# INSTRUCTIONS TO FOLLOW:
Without altering a single character, set down all of the data below.
^^^^
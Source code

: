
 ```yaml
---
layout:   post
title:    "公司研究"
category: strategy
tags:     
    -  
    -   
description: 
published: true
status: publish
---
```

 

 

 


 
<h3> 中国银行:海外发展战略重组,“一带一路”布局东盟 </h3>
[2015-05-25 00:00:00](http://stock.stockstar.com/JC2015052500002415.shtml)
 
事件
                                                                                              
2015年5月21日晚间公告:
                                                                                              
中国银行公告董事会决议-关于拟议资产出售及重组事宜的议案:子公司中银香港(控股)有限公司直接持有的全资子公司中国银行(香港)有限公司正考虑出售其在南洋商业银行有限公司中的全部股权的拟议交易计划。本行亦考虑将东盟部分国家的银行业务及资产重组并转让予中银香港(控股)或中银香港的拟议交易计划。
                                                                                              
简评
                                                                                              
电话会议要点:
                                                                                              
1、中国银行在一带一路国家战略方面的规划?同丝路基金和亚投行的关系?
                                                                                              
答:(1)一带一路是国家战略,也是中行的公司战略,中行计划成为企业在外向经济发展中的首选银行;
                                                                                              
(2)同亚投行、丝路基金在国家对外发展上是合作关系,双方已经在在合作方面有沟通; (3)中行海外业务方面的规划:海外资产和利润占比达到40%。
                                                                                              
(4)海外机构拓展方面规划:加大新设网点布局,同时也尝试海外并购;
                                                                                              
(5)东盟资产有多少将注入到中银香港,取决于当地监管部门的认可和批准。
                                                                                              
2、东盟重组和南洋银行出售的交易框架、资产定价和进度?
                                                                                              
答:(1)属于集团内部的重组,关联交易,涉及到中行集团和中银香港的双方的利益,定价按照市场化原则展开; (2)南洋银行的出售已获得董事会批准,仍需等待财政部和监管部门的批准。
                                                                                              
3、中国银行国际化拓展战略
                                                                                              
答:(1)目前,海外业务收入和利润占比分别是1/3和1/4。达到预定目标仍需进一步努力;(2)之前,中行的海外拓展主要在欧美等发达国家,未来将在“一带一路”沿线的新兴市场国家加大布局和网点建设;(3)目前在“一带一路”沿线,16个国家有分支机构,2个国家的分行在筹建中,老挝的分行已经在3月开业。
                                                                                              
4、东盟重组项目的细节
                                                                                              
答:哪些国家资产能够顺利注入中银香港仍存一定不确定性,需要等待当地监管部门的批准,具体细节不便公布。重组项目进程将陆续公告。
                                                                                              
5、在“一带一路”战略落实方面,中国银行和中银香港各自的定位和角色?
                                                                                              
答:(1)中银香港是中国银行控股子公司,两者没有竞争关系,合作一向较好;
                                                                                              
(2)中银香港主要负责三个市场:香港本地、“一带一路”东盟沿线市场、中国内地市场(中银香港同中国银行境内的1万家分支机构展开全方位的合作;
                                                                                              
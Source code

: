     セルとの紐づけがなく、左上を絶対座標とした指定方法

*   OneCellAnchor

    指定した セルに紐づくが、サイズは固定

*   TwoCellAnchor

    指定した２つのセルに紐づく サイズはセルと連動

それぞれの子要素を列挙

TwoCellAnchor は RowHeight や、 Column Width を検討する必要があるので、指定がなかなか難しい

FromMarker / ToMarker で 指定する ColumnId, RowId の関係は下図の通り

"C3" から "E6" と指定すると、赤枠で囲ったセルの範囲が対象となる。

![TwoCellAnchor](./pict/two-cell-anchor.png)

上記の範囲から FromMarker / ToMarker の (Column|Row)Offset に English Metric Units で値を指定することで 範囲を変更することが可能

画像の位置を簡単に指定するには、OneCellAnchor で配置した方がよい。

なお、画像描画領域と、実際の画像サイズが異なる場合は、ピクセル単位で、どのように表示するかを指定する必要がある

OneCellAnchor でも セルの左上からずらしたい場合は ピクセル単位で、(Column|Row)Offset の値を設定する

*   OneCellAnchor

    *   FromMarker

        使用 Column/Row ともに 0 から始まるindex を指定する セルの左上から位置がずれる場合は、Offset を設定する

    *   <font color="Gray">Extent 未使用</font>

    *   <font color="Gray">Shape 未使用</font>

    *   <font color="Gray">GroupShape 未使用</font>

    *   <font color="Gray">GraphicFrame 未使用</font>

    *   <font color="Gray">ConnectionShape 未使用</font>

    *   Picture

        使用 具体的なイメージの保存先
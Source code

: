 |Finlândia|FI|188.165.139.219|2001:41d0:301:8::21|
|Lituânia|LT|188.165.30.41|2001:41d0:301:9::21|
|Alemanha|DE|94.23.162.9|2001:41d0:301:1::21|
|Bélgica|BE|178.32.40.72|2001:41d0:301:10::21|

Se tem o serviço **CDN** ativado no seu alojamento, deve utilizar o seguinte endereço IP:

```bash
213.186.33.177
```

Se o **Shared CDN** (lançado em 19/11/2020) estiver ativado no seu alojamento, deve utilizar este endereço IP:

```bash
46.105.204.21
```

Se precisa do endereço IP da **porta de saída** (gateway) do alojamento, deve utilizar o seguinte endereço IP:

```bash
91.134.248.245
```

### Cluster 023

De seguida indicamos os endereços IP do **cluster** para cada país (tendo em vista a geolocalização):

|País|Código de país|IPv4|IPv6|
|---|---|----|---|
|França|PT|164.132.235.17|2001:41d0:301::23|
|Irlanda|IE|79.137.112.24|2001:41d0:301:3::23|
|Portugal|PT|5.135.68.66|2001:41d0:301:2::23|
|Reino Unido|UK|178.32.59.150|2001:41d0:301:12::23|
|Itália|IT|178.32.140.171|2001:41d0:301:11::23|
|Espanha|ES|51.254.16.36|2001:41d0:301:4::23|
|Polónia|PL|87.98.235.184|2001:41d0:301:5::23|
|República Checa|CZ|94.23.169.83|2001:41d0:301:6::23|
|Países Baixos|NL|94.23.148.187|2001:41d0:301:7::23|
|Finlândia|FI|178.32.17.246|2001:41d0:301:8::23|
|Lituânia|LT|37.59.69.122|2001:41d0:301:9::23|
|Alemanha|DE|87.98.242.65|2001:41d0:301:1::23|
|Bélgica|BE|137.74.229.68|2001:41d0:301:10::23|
^^^^
# RESULT:
Source code

:
 ```yaml
---
layout:   post
title:    "公司研究"
category: strategy
tags:     
    -  
    -   
description: 
published: true
status: publish
---
```

 

 

 


 
<h3> 中国银行:海外发展战略重组,“一带一路”布局东盟 </h3>
[2015-05-25 00:00:00](http://stock.stockstar.com/JC2015052500002415.shtml)
 
事件
                                                                                              
2015年5月21日晚间公告:
                                                                                              
中国银行公告董事会决议-关于拟议资产出售及重组事宜的议案:子公司中银香港(控股)有限公司直接持有的全资子公司中国银行(香港)有限公司正考虑出售其在南洋商业银行有限公司中的全部股权的拟议交易计划。本行亦考虑将东盟部分国家的银行业务及资产重组并转让予中银香港(控股)或中银香港的拟议交易计划。
                                                                                              
简评
                                                                                              
电话会议要点:
                                                                                              
1、中国银行在一带一路国家战略方面的规划?同丝路基金和亚投行的关系?
                                                                                              
答:(1)一带一路是国家战略,也是中行的公司战略,中行计划成为企业在外向经济发展中的首选银行;
                                                                                              
(2)同亚投行、丝路基金在国家对外发展上是合作关系,双方已经在在合作方面有沟通; (3)中行海外业务方面的规划:海外资产和利润占比达到40%。
                                                                                              
(4)海外机构拓展方面规划:加大新设网点布局,同时也尝试海外并购;
                                                                                              
(5)东盟资产有多少将注入到中银香港,取决于当地监管部门的认可和批准。
                                                                                              
2、东盟重组和南洋银行出售的交易框架、资产定价和进度?
                                                                                              
答:(1)属于集团内部的重组,关联交易,涉及到中行集团和中银香港的双方的利益,定价按照市场化原则展开; (2)南洋银行的出售已获得董事会批准,仍需等待财政部和监管部门的批准。
                                                                                              
3、中国银行国际化拓展战略
                                                                                              
答:(1)目前,海外业务收入和利润占比分别是1/3和1/4。达到预定目标仍需进一步努力;(2)之前,中行的海外拓展主要在欧美等发达国家,未来将在“一带一路”沿线的新兴市场国家加大布局和网点建设;(3)目前在“一带一路”沿线,16个国家有分支机构,2个国家的分行在筹建中,老挝的分行已经在3月开业。
                                                                                              
4、东盟重组项目的细节
                                                                                              
答:哪些国家资产能够顺利注入中银香港仍存一定不确定性,需要等待当地监管部门的批准,具体细节不便公布。重组项目进程将陆续公告。
                                                                                              
5、在“一带一路”战略落实方面,中国银行和中银香港各自的定位和角色?
                                                                                              
答:(1)中银香港是中国银行控股子公司,两者没有竞争关系,合作一向较好;
                                                                                              
(2)中银香港主要负责三个市场:香港本地、“一带一路”东盟沿线市场、中国内地市场(中银香港同中国银行境内的1万家分支机构展开全方位的合作;
                                                                                              
Source code

:     セルとの紐づけがなく、左上を絶対座標とした指定方法

*   OneCellAnchor

    指定した セルに紐づくが、サイズは固定

*   TwoCellAnchor

    指定した２つのセルに紐づく サイズはセルと連動

それぞれの子要素を列挙

TwoCellAnchor は RowHeight や、 Column Width を検討する必要があるので、指定がなかなか難しい

FromMarker / ToMarker で 指定する ColumnId, RowId の関係は下図の通り

"C3" から "E6" と指定すると、赤枠で囲ったセルの範囲が対象となる。

![TwoCellAnchor](./pict/two-cell-anchor.png)

上記の範囲から FromMarker / ToMarker の (Column|Row)Offset に English Metric Units で値を指定することで 範囲を変更することが可能

画像の位置を簡単に指定するには、OneCellAnchor で配置した方がよい。

なお、画像描画領域と、実際の画像サイズが異なる場合は、ピクセル単位で、どのように表示するかを指定する必要がある

OneCellAnchor でも セルの左上からずらしたい場合は ピクセル単位で、(Column|Row)Offset の値を設定する

*   OneCellAnchor

    *   FromMarker

        使用 Column/Row ともに 0 から始まるindex を指定する セルの左上から位置がずれる場合は、Offset を設定する

    *   <font color="Gray">Extent 未使用</font>

    *   <font color="Gray">Shape 未使用</font>

    *   <font color="Gray">GroupShape 未使用</font>

    *   <font color="Gray">GraphicFrame 未使用</font>

    *   <font color="Gray">ConnectionShape 未使用</font>

    *   Picture

        使用 具体的なイメージの保存先
Source code

: |Finlândia|FI|188.165.139.219|2001:41d0:301:8::21|
|Lituânia|LT|188.165.30.41|2001:41d0:301:9::21|
|Alemanha|DE|94.23.162.9|2001:41d0:301:1::21|
|Bélgica|BE|178.32.40.72|2001:41d0:301:10::21|

Se tem o serviço **CDN** ativado no seu alojamento, deve utilizar o seguinte endereço IP:

```bash
213.186.33.177
```

Se o **Shared CDN** (lançado em 19/11/2020) estiver ativado no seu alojamento, deve utilizar este endereço IP:

```bash
46.105.204.21
```

Se precisa do endereço IP da **porta de saída** (gateway) do alojamento, deve utilizar o seguinte endereço IP:

```bash
91.134.248.245
```

### Cluster 023

De seguida indicamos os endereços IP do **cluster** para cada país (tendo em vista a geolocalização):

|País|Código de país|IPv4|IPv6|
|---|---|----|---|
|França|PT|164.132.235.17|2001:41d0:301::23|
|Irlanda|IE|79.137.112.24|2001:41d0:301:3::23|
|Portugal|PT|5.135.68.66|2001:41d0:301:2::23|
|Reino Unido|UK|178.32.59.150|2001:41d0:301:12::23|
|Itália|IT|178.32.140.171|2001:41d0:301:11::23|
|Espanha|ES|51.254.16.36|2001:41d0:301:4::23|
|Polónia|PL|87.98.235.184|2001:41d0:301:5::23|
|República Checa|CZ|94.23.169.83|2001:41d0:301:6::23|
|Países Baixos|NL|94.23.148.187|2001:41d0:301:7::23|
|Finlândia|FI|178.32.17.246|2001:41d0:301:8::23|
|Lituânia|LT|37.59.69.122|2001:41d0:301:9::23|
|Alemanha|DE|87.98.242.65|2001:41d0:301:1::23|
|Bélgica|BE|137.74.229.68|2001:41d0:301:10::23|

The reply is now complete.